Catarina Martins afirmou que o BE está disponível para assumir todas as responsabilidades. De que forma é que devemos interpretar essas palavras?
A minha interpretação do discurso da Catarina Martins é a de que a disponibilidade para entrar no Governo está intimamente associada a uma alteração na correlação de forças. O Bloco de Esquerda não está no Governo agora, porque não tem uma votação suficiente para influenciar a política governativa de modo a que ela não seja, por exemplo, tão tímida em relação aos avanços sociais e tão obediente em relação àquilo que é ainda a ortodoxia orçamental europeia. Eu junto as duas peças. A disponibilidade é real, não é fictícia, não é retórica, mas é uma disponibilidade que está associada a uma condição que é, no fundo, a alteração da correlação de forças na maioria parlamentar.
Com os deputados que tem atualmente não consegue ter essa força?
Não consegue. A verdade é que conseguiu muitas medidas e orientações positivas, mas é evidente que não conseguiu outras que são também essenciais e por isso é que eu juntaria sempre as duas variáveis.
Essa disponibilidade do BE para ir para o Governo mostra que houve uma transformação no partido?
Eu também vejo aí uma transformação. O Bloco tem hoje mais responsabilidade e mais maturidade política. Não nego que os últimos anos de negociação intensa, nem sempre feliz, mas intensa, dentro da maioria parlamentar, contribuiu para esse acréscimo de maturidade. Sem dúvida nenhuma.
Ainda faz sentido associar o BE a um partido de protesto?
Continua a fazer sentido. Eu prefiro, em vez de protesto, chamar-lhe de alguma rebeldia. Isso é um ingrediente fundamental no espaço político que o Bloco quer ocupar. É fundamental que o Bloco consiga associar a maturidade, a responsabilidade, a preparação técnica, com alguma criatividade, indignação, imaginação e rebeldia.

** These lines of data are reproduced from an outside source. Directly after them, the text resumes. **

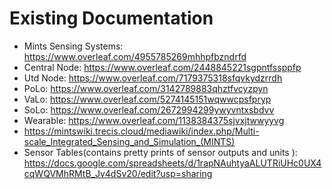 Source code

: # Existing Documentation

- Mints Sensing Systems: https://www.overleaf.com/4955785269mhhpfbzndrfd
- Central Node: https://www.overleaf.com/2448845221sgpntfssppfp
- Utd Node: https://www.overleaf.com/7179375318sfqvkydzrrdh
- PoLo: https://www.overleaf.com/3142789883qhztfvcyzpyn
- VaLo: https://www.overleaf.com/5274145151wqwwcpsfpryp
- SoLo: https://www.overleaf.com/2672994299ywyvntxsbdvv
- Wearable: https://www.overleaf.com/1138384375sjvxjtwwyyvg
- https://mintswiki.trecis.cloud/mediawiki/index.php/Multi-scale_Integrated_Sensing_and_Simulation_(MINTS)
- Sensor Tables(contains pretty prints of sensor outputs and units ): https://docs.google.com/spreadsheets/d/1rapNAuhtyaALUTRiUHc0UX4cqWQVMhRMtB_Jv4dSv20/edit?usp=sharing 
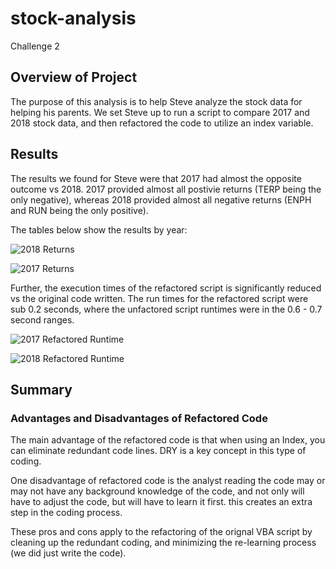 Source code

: # stock-analysis
Challenge 2

## Overview of Project
The purpose of this analysis is to help Steve analyze the stock data for helping his parents. We set Steve up to run a script to compare 2017 and 2018 stock data, and then refactored the code to utilize an index variable.

## Results
The results we found for Steve were that 2017 had almost the opposite outcome vs 2018. 2017 provided almost all postivie returns (TERP being the only negative), whereas 2018 provided almost all negative returns (ENPH and RUN being the only positive).

The tables below show the results by year:

![2018 Returns](https://user-images.githubusercontent.com/80076110/112773853-40b47c00-8ffd-11eb-8da4-8e1cb31382fe.PNG)

![2017 Returns](https://user-images.githubusercontent.com/80076110/112773849-3d20f500-8ffd-11eb-8b5a-01b69a01b24a.PNG)

Further, the execution times of the refactored script is significantly reduced vs the original code written. The run times for the refactored script were sub 0.2 seconds, where the unfactored script runtimes were in the 0.6 - 0.7 second ranges.

![2017 Refactored Runtime](https://user-images.githubusercontent.com/80076110/112773859-46aa5d00-8ffd-11eb-8777-6733a8eeab45.PNG)

![2018 Refactored Runtime](https://user-images.githubusercontent.com/80076110/112773862-490cb700-8ffd-11eb-9544-de4ca45b88a9.PNG)

## Summary

### Advantages and Disadvantages of Refactored Code
The main advantage of the refactored code is that when using an  Index, you can eliminate redundant code lines. DRY is a key concept in this type of coding.

One disadvantage of refactored code is the analyst reading the code may or may not have any background knowledge of the code, and not only will have to adjust the code, but will have to learn it first. this creates an extra step in the coding process.

These pros and cons apply to the refactoring of the orignal VBA script by cleaning up the redundant coding, and minimizing the re-learning process (we did just write the code).
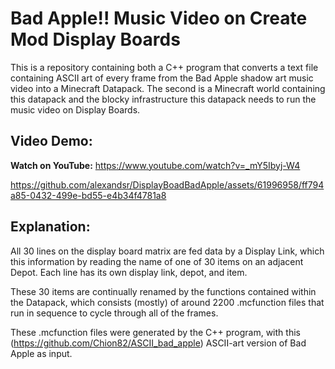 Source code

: # Bad Apple!! Music Video on Create Mod Display Boards

This is a repository containing both a C++ program that converts a text file containing ASCII art of every frame from the Bad Apple shadow art music video into a Minecraft Datapack. The second is a Minecraft world containing this datapack and the blocky infrastructure this datapack needs to run the music video on Display Boards.

## Video Demo: 

**Watch on YouTube:**
https://www.youtube.com/watch?v=_mY5Ibyj-W4

https://github.com/alexandsr/DisplayBoadBadApple/assets/61996958/ff794a85-0432-499e-bd55-e4b34f4781a8

## Explanation:
All 30 lines on the display board matrix are fed data by a Display Link, which this information by reading the name of one of 30 items on an adjacent Depot. Each line has its own display link, depot, and item.

These 30 items are continually renamed by the functions contained within the Datapack, which consists (mostly) of around 2200 .mcfunction files that run in sequence to cycle through all of the frames.

These .mcfunction files were generated by the C++ program, with this (https://github.com/Chion82/ASCII_bad_apple) ASCII-art version of Bad Apple as input.

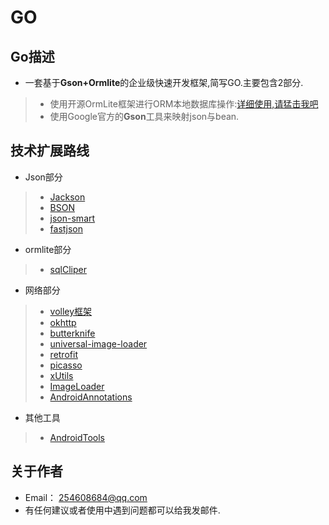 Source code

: GO
===============


## Go描述

* 一套基于**Gson+Ormlite**的企业级快速开发框架,简写GO.主要包含2部分.


> * 使用开源OrmLite框架进行ORM本地数据库操作:[详细使用,请猛击我吧](http://ormlite.com/ "OrmLite")
> * 使用Google官方的**Gson**工具来映射json与bean.

## 技术扩展路线

* Json部分

> * [Jackson](http://ormlite.com/ "OrmLite")
> * [BSON](https://github.com/lihongjiang "OrmLite")
> * [json-smart](https://github.com/lihongjiang "OrmLite")
> * [fastjson](https://github.com/lihongjiang "OrmLite")


* ormlite部分

> * [sqlCliper](https://github.com/lihongjiang "OrmLite")


* 网络部分

> * [volley框架](https://github.com/lihongjiang "OrmLite")
> * [okhttp](https://github.com/lihongjiang/okhttp "OrmLite")
> * [butterknife](https://github.com/lihongjiang "OrmLite")
> * [universal-image-loader](http://ormlite.com/ "OrmLite")
> * [retrofit](https://github.com/lihongjiang "OrmLite")
> * [picasso](https://github.com/lihongjiang/picasso "OrmLite")
> * [xUtils](https://github.com/wyouflf/xUtils "OrmLite")
> * [ImageLoader](https://github.com/lihongjiang/ImageLoader "OrmLite")
> * [AndroidAnnotations](https://github.com/lihongjiang/ImageLoader "OrmLite")

* 其他工具

>  * [AndroidTools](https://github.com/lihongjiang/androidTools "OrmLite")



## 关于作者

* Email： <254608684@qq.com>
* 有任何建议或者使用中遇到问题都可以给我发邮件.
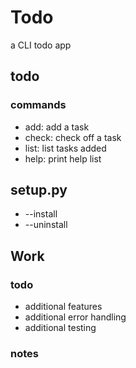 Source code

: # Todo
a CLI todo app

## todo 

### commands

- add: add a task
- check: check off a task
- list: list tasks added
- help: print help list

## setup.py

- --install
- --uninstall

## Work

### todo

- additional features
- additional error handling
- additional testing

### notes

Nem sempre isso é fácil.
Julga que António Costa quer mesmo continuar com esta solução política ou a aproximação ao PSD com a mudança de liderança pode mudar algumas coisas?

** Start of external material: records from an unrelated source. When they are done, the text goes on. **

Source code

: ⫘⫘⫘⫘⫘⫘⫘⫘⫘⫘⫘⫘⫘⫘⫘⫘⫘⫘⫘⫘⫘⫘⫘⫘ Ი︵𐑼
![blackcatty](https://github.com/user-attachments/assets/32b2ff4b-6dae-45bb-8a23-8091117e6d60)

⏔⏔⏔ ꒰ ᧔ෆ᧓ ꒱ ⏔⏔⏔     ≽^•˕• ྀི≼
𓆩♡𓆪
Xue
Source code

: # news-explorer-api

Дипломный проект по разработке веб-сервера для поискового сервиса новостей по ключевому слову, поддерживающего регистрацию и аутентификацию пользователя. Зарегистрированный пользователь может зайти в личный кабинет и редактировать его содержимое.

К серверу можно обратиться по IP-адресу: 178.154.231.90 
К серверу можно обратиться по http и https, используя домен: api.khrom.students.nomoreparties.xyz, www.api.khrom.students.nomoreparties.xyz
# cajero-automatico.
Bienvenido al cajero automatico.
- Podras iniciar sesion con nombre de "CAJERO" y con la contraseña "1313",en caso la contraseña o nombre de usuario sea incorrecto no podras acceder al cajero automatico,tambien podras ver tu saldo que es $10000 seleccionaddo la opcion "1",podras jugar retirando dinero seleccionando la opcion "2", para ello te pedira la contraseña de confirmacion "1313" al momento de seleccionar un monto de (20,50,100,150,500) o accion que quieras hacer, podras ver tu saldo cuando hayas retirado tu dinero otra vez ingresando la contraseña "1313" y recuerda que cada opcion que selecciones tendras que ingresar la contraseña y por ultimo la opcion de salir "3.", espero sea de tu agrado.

António Costa é acima de tudo um pragmático, mas tudo vai depender da correlação de forças. Acho que há hoje no PS, na sua base de apoio, uma adesão muito grande à chamada ‘geringonça’ e é mais isso a condicionar António Costa do que qualquer tipo de inclinação ideológica. Ele é um pragmático.
Como viu as críticas de António Costa a Ricardo Robles?
Ultimamente houve várias provocações por parte do Partido Socialista. Dizer, por exemplo, que os próximos entendimentos não seriam escritos é algo obviamente inaceitável. São provocações que indicam, mais do que uma tensão real, uma preocupação com a disputa de eleitorado à sua esquerda.